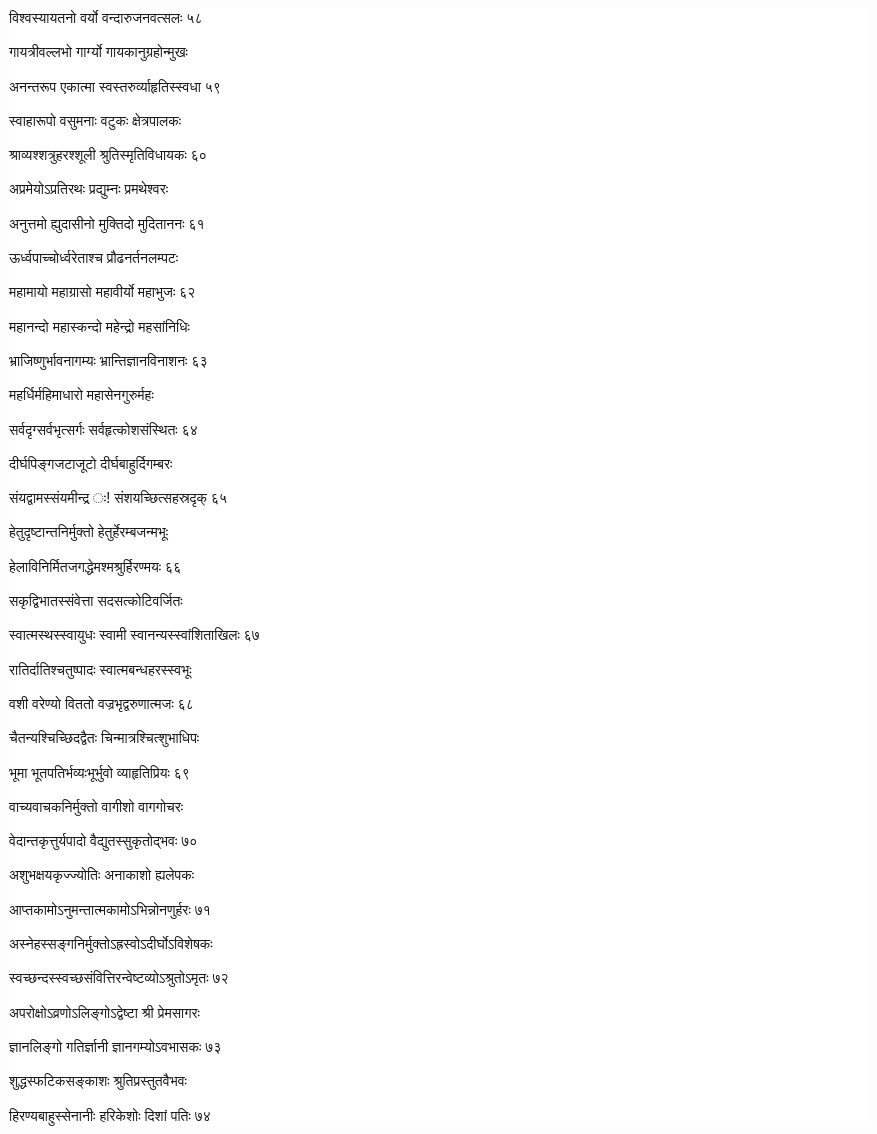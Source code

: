 विश्वस्यायतनो वर्यो वन्दारुजनवत्सलः ५८

गायत्रीवल्लभो गार्ग्यो गायकानुग्रहोन्मुखः

अनन्तरूप एकात्मा स्वस्तरुर्व्याहृतिस्स्वधा ५९

स्वाहारूपो वसुमनाः वटुकः क्षेत्रपालकः

श्राव्यश्शत्रुहरश्शूली श्रुतिस्मृतिविधायकः ६०

अप्रमेयोऽप्रतिरथः प्रद्युम्नः प्रमथेश्वरः

अनुत्तमो ह्युदासीनो मुक्तिदो मुदिताननः ६१

ऊर्ध्वपाच्चोर्ध्वरेताश्च प्रौढनर्तनलम्पटः

महामायो महाग्रासो महावीर्यो महाभुजः ६२

महानन्दो महास्कन्दो महेन्द्रो महसांनिधिः

भ्राजिष्णुर्भावनागम्यः भ्रान्तिज्ञानविनाशनः ६३

महर्धिर्महिमाधारो महासेनगुरुर्महः

सर्वदृग्सर्वभृत्सर्गः सर्वहृत्कोशसंस्थितः ६४

दीर्घपिङ्गजटाजूटो दीर्घबाहुर्दिगम्बरः

संयद्वामस्संयमीन्द्र ः\! संशयच्छित्सहस्रदृक् ६५

हेतुदृष्टान्तनिर्मुक्तो हेतुर्हेरम्बजन्मभूः

हेलाविनिर्मितजगद्धेमश्मश्रुर्हिरण्मयः ६६

सकृद्विभातस्संवेत्ता सदसत्कोटिवर्जितः

स्वात्मस्थस्स्वायुधः स्वामी स्वानन्यस्स्वांशिताखिलः ६७

रातिर्दातिश्चतुष्पादः स्वात्मबन्धहरस्स्वभूः

वशी वरेण्यो विततो वज्रभृद्वरुणात्मजः ६८

चैतन्यश्चिच्छिदद्वैतः चिन्मात्रश्चित्शुभाधिपः

भूमा भूतपतिर्भव्यःभूर्भुवो व्याहृतिप्रियः ६९

वाच्यवाचकनिर्मुक्तो वागीशो वागगोचरः

वेदान्तकृत्तुर्यपादो वैद्युतस्सुकृतोद्भवः ७०

अशुभक्षयकृज्ज्योतिः अनाकाशो ह्यलेपकः

आप्तकामोऽनुमन्तात्मकामोऽभिन्नोनणुर्हरः ७१

अस्नेहस्सङ्गनिर्मुक्तोऽह्रस्वोऽदीर्घोऽविशेषकः

स्वच्छन्दस्स्वच्छसंवित्तिरन्वेष्टव्योऽश्रुतोऽमृतः ७२

अपरोक्षोऽव्रणोऽलिङ्गोऽद्वेष्टा श्री प्रेमसागरः

ज्ञानलिङ्गो गतिर्ज्ञानी ज्ञानगम्योऽवभासकः ७३

शुद्धस्फटिकसङ्काशः श्रुतिप्रस्तुतवैभवः

हिरण्यबाहुस्सेनानीः हरिकेशोः दिशां पतिः ७४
★ ★ ★ ★ ★ ★ ★
Find the line with "महानन्दो महास्कन्दो महेन्द्रो महसांनिधिः" in the data above. Restate it and all later lines word for word, ending with the last line.

Solution to this exercise:
महानन्दो महास्कन्दो महेन्द्रो महसांनिधिः

भ्राजिष्णुर्भावनागम्यः भ्रान्तिज्ञानविनाशनः ६३

महर्धिर्महिमाधारो महासेनगुरुर्महः

सर्वदृग्सर्वभृत्सर्गः सर्वहृत्कोशसंस्थितः ६४

दीर्घपिङ्गजटाजूटो दीर्घबाहुर्दिगम्बरः

संयद्वामस्संयमीन्द्र ः\! संशयच्छित्सहस्रदृक् ६५

हेतुदृष्टान्तनिर्मुक्तो हेतुर्हेरम्बजन्मभूः

हेलाविनिर्मितजगद्धेमश्मश्रुर्हिरण्मयः ६६

सकृद्विभातस्संवेत्ता सदसत्कोटिवर्जितः

स्वात्मस्थस्स्वायुधः स्वामी स्वानन्यस्स्वांशिताखिलः ६७

रातिर्दातिश्चतुष्पादः स्वात्मबन्धहरस्स्वभूः

वशी वरेण्यो विततो वज्रभृद्वरुणात्मजः ६८

चैतन्यश्चिच्छिदद्वैतः चिन्मात्रश्चित्शुभाधिपः

भूमा भूतपतिर्भव्यःभूर्भुवो व्याहृतिप्रियः ६९

वाच्यवाचकनिर्मुक्तो वागीशो वागगोचरः

वेदान्तकृत्तुर्यपादो वैद्युतस्सुकृतोद्भवः ७०

अशुभक्षयकृज्ज्योतिः अनाकाशो ह्यलेपकः

आप्तकामोऽनुमन्तात्मकामोऽभिन्नोनणुर्हरः ७१

अस्नेहस्सङ्गनिर्मुक्तोऽह्रस्वोऽदीर्घोऽविशेषकः

स्वच्छन्दस्स्वच्छसंवित्तिरन्वेष्टव्योऽश्रुतोऽमृतः ७२

अपरोक्षोऽव्रणोऽलिङ्गोऽद्वेष्टा श्री प्रेमसागरः

ज्ञानलिङ्गो गतिर्ज्ञानी ज्ञानगम्योऽवभासकः ७३

शुद्धस्फटिकसङ्काशः श्रुतिप्रस्तुतवैभवः

हिरण्यबाहुस्सेनानीः हरिकेशोः दिशां पतिः ७४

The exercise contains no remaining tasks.